The back ground of this young and tough fighter Shawn is a slow process of discovery and that is used not as the trigger for the plot but an aid in to see a purpose for his existence and doing what he does. He is hustled by Harvey on the streets and shows his fist capabilities which in escaping the con catches Harvey’s attention. In the busy corner of the New York City, it seems to be unlikely for these two meet again but they do. Harvey knows he is cornered, hands over his money and proposes to get him into the high class fights to get paid hefty by punching people to pulp. Money is large and fast which lures the man and thus the ladder up procedure to that final fight where the characters have more stake than ever happens to end the film. If it appears cheesy it is not and if you think things have been figured out, you have not. And if you think it is going to be big time suspense, twists and turns, it is not. It in its pastoral presentation of the high lighted New York City lines up its story out the platform neatly and nonchalantly.

Harvey is the know all person. The connective submissive with petty games personality amongst the big gamers in the big money arena. He came up to the city with high hopes along with his buddies Martinez (Luis Guzmán) and Jack (Roger Guenveur Smith) but he has been stopped long road away by them. When Harvey sees Shawn, there is a potential he sees but still not the one he gets. In the first fight he gets, Harvey does not have much hope for his boy and he does not do good either. What he does is that he can take punches and stand up tall. He gets the chance proper and strike that opportunity solid to knock down his opponents. Montiel is careful in what he is showing in the fights. They rip off each other with bare knuckles and it is not a pretty sight. But the choreography and camera placement is such that the brutality gets muddled in the shaky camera and resurfaces for a clear view of an effective but much less blood. Hence it is as real as the actual fight with the sword sharpness in pulling in the audience of its unpredictability.

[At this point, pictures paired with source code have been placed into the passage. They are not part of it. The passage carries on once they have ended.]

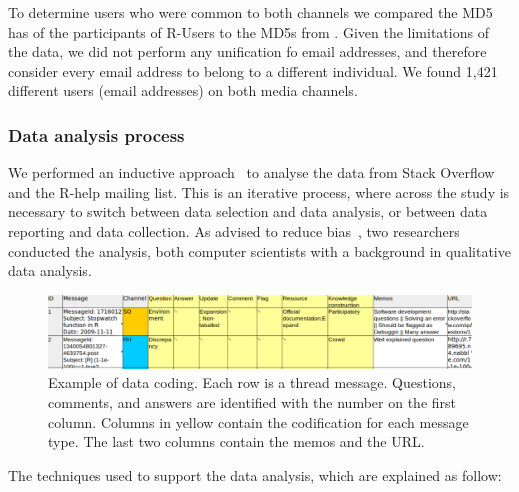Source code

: To determine users who were common to both channels we compared the MD5 has of the participants of R-Users to the MD5s from \SO. Given the limitations of the
\SO data, we did not perform any unification fo email addresses, and therefore consider every email address to belong to a different individual. 
We found 1,421 different users (email addresses) on both media channels.




\subsubsection{Data analysis process}
\label{sec:dap}

    We performed an inductive approach~\cite{Runeson2012} to analyse the data from Stack Overflow and the R-help mailing list. 
    This is an iterative process, where across the study is necessary to switch between data selection and data analysis, or between data reporting and data collection.
    As advised to reduce bias~\cite{Runeson2012}, two researchers conducted the analysis, both computer scientists with a background in qualitative data analysis.
    
    \begin{figure}[htbp]
    	\centering
    	\includegraphics[width=.95\textwidth]{Figures/CodingExample}
    	\caption{Example of data coding. Each row is a thread message. Questions, comments, and answers are identified with the number on the first column. Columns in yellow contain the codification for each message type. The last two columns contain the memos and the URL.}
    	\label{fig:CodingExample}
    \end{figure}

    The techniques used to support the data analysis, which are explained as follow:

What is the driving factor for Shawn is unclear. True that his history has some revelations for his likings in fighting but money feeding his need seems to be sufficient enough for this film though. Fighting as a sport is a tricky nature which I have always had tough time to comprehend. Boxing, Karate or other arts of fighting for a winner wonders whether emotions are hidden once the punches have vanished among the blood and sweat. But the enmity in any sports is given and this is an open invitation for a brawl to vent out. The rules though are present if not followed. It at least is enforced by a referee. Here though there is none. The only presence is the group of people cheering for their man. Which makes them scarier than the fighters because to realize such ardent drool for violence is hiding among them is unsettling. But the spectators in this films are the big players for the big money. Generally films about fighting have an obligation of the decision to enter the ring. Boxing does not need to as it is the most closely watched and conducted sport, yet the current trend of street fight and high bets with us following the lead man demands moral clearance especially when reality is stressed. And it is surprising that “Fighting” never has one and we the audience have no problematic feelings about it. May be it is because they make their case of such fighting very early an acceptance as that of boxing. It worked.

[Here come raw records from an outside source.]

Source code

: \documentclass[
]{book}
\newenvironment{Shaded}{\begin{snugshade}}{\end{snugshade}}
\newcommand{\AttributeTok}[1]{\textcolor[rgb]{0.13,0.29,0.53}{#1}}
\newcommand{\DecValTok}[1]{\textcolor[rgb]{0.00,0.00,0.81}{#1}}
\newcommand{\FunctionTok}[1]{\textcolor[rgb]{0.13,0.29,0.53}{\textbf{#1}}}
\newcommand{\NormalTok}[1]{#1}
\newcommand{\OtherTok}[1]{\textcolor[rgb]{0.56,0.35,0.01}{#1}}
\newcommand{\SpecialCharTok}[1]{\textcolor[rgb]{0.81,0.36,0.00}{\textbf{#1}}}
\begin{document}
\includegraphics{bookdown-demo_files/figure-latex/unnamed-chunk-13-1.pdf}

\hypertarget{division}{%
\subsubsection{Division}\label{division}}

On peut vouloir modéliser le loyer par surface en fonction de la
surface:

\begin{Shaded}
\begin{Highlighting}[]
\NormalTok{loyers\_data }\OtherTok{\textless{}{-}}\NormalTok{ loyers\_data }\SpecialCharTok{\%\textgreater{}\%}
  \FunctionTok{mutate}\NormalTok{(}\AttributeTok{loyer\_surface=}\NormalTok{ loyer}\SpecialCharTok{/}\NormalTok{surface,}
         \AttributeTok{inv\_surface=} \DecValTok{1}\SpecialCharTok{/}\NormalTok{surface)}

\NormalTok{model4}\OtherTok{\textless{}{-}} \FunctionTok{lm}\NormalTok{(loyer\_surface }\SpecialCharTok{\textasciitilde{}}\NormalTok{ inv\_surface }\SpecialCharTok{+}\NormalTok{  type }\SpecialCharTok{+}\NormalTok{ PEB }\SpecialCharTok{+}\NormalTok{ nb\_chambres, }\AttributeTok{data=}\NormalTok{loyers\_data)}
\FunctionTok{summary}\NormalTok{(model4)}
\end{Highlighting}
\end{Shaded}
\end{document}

Terrence Howard and Channing Tatum are very effective in this. Howard being that low key who has strings to pull by leaking into the gaps of persistence, acquaintance and annoyance make us root for his behaviour. Tatum is casual and carries a transparency into his character of being truthful and expecting that sort from others. He is struggling in the streets to make a living and Howard accommodating is nicely shot. When Howard’s Harvey asks something more from Tatum’s Shawn of throwing a match, there is a subtle drop from Shawn to jump agents and at that time Harvey explodes with a slow escalation of anger. Those few of the scenes make “Fighting” one of the films with a very carefree, easy on its plot and characters with an effective story telling.